» **Assignment**:
Give back all the records below, unaltered.

» **Data in this exercise**:
- - -

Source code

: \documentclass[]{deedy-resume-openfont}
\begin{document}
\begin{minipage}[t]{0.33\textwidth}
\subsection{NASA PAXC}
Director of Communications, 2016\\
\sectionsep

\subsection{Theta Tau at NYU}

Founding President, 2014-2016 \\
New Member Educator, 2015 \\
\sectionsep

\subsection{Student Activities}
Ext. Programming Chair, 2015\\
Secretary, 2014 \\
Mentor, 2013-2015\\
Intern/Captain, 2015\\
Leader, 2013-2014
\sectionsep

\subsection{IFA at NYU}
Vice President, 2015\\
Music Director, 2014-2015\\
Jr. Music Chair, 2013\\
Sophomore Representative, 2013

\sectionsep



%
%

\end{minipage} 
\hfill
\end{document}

- - -

» **Reply**:
Source code

: \documentclass[]{deedy-resume-openfont}
\begin{document}
\begin{minipage}[t]{0.33\textwidth}
\subsection{NASA PAXC}
Director of Communications, 2016\\
\sectionsep

\subsection{Theta Tau at NYU}

Founding President, 2014-2016 \\
New Member Educator, 2015 \\
\sectionsep

\subsection{Student Activities}
Ext. Programming Chair, 2015\\
Secretary, 2014 \\
Mentor, 2013-2015\\
Intern/Captain, 2015\\
Leader, 2013-2014
\sectionsep

\subsection{IFA at NYU}
Vice President, 2015\\
Music Director, 2014-2015\\
Jr. Music Chair, 2013\\
Sophomore Representative, 2013

\sectionsep



%
%

\end{minipage} 
\hfill
\end{document}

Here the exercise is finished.